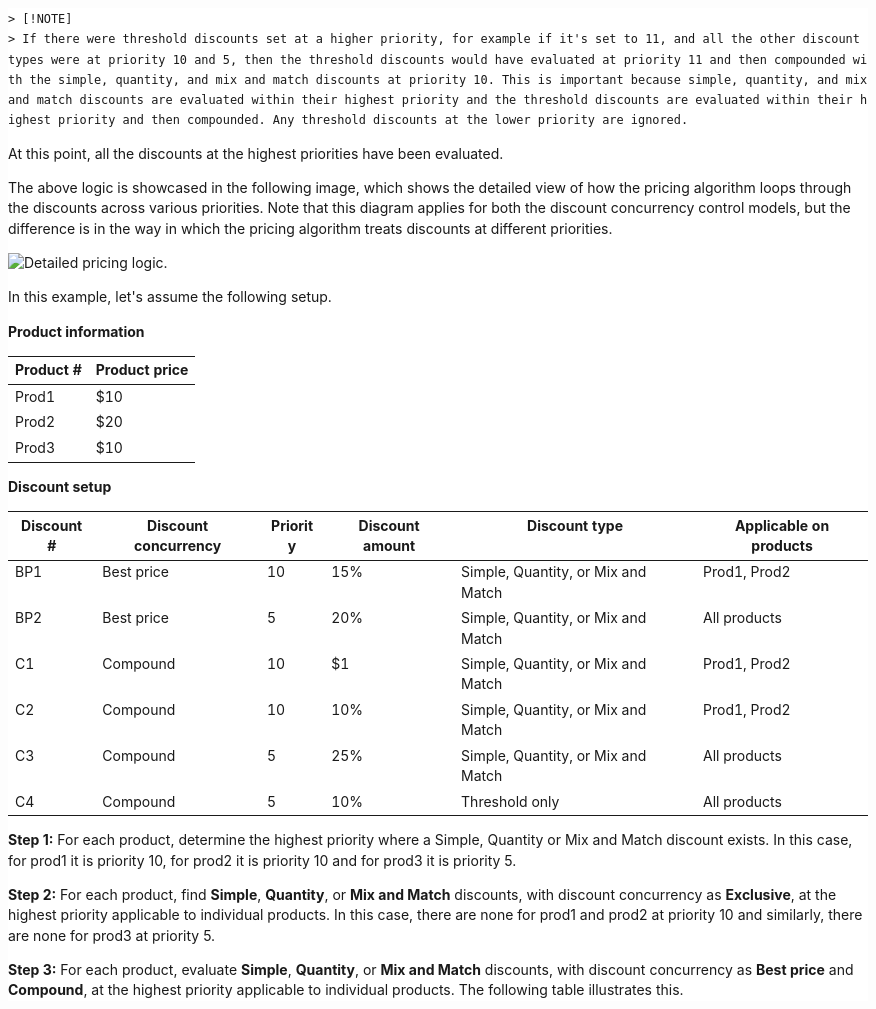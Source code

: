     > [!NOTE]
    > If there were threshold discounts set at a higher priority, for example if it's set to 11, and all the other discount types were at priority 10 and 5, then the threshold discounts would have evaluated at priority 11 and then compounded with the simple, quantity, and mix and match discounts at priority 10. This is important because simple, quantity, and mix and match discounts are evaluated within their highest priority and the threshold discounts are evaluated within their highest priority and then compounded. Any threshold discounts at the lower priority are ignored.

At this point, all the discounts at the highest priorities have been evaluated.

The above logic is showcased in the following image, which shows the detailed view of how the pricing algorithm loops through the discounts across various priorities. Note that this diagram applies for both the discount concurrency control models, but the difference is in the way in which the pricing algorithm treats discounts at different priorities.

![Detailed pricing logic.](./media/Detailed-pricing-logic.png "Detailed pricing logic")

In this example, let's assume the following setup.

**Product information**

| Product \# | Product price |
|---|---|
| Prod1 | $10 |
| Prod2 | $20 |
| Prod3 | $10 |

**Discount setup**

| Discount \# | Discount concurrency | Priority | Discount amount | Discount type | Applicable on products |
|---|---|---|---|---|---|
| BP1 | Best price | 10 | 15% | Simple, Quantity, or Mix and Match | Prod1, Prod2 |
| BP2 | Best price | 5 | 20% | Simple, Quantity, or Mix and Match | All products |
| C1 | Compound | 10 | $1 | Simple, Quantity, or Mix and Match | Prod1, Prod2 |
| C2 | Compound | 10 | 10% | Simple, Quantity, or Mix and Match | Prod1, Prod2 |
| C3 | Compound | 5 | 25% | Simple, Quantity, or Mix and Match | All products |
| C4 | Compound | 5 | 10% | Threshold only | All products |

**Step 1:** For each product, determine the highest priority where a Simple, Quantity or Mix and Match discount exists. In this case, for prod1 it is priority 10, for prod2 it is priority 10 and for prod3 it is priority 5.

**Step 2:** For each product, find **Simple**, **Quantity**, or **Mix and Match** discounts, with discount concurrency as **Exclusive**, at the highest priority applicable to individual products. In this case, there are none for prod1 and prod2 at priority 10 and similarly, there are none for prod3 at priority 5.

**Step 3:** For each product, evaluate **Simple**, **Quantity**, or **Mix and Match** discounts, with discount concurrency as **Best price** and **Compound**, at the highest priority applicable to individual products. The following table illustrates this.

--------------------

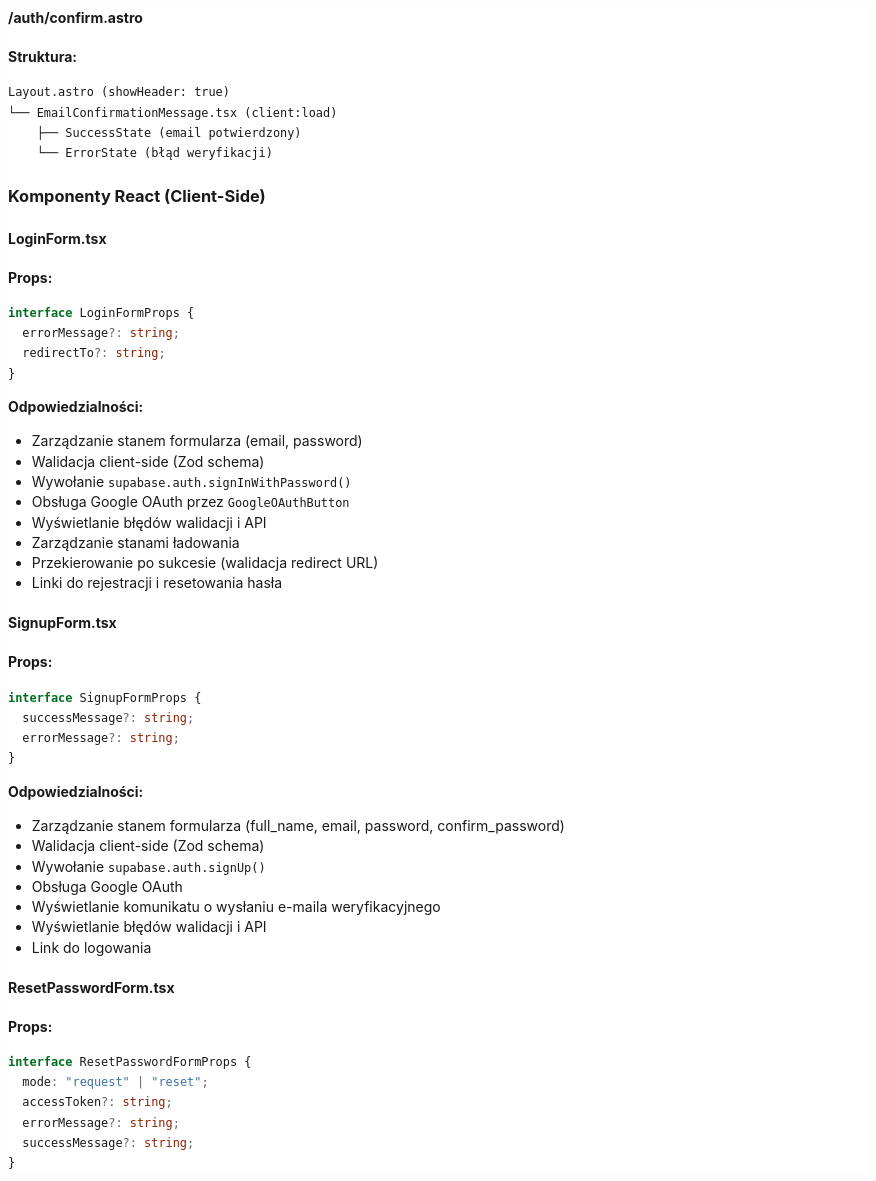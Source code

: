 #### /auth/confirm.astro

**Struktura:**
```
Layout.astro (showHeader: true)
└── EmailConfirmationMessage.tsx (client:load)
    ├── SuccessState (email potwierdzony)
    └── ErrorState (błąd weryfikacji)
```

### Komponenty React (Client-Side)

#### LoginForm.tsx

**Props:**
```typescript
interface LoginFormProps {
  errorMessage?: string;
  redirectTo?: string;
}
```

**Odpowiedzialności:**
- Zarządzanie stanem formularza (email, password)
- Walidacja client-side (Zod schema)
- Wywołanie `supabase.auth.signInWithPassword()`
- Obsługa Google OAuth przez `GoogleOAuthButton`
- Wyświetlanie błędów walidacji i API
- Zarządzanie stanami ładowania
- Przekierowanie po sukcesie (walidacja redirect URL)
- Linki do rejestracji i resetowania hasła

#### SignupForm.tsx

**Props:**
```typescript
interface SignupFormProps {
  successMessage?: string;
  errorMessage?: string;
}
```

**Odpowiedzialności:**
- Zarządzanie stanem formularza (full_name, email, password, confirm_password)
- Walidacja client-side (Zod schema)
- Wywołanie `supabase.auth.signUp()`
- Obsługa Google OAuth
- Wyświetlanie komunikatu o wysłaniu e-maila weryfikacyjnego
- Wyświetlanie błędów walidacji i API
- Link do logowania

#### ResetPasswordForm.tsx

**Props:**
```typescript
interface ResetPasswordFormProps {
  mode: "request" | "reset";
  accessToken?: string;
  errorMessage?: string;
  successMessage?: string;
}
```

--------------------

In the listing above, transcribe exactly everything from the line containing "Prod1 | $10 |" down to the line containing "is priority 5.", including both and nothing more.

* [Response to this task]
| Prod1 | $10 |
| Prod2 | $20 |
| Prod3 | $10 |

**Discount setup**

| Discount \# | Discount concurrency | Priority | Discount amount | Discount type | Applicable on products |
|---|---|---|---|---|---|
| BP1 | Best price | 10 | 15% | Simple, Quantity, or Mix and Match | Prod1, Prod2 |
| BP2 | Best price | 5 | 20% | Simple, Quantity, or Mix and Match | All products |
| C1 | Compound | 10 | $1 | Simple, Quantity, or Mix and Match | Prod1, Prod2 |
| C2 | Compound | 10 | 10% | Simple, Quantity, or Mix and Match | Prod1, Prod2 |
| C3 | Compound | 5 | 25% | Simple, Quantity, or Mix and Match | All products |
| C4 | Compound | 5 | 10% | Threshold only | All products |

**Step 1:** For each product, determine the highest priority where a Simple, Quantity or Mix and Match discount exists. In this case, for prod1 it is priority 10, for prod2 it is priority 10 and for prod3 it is priority 5.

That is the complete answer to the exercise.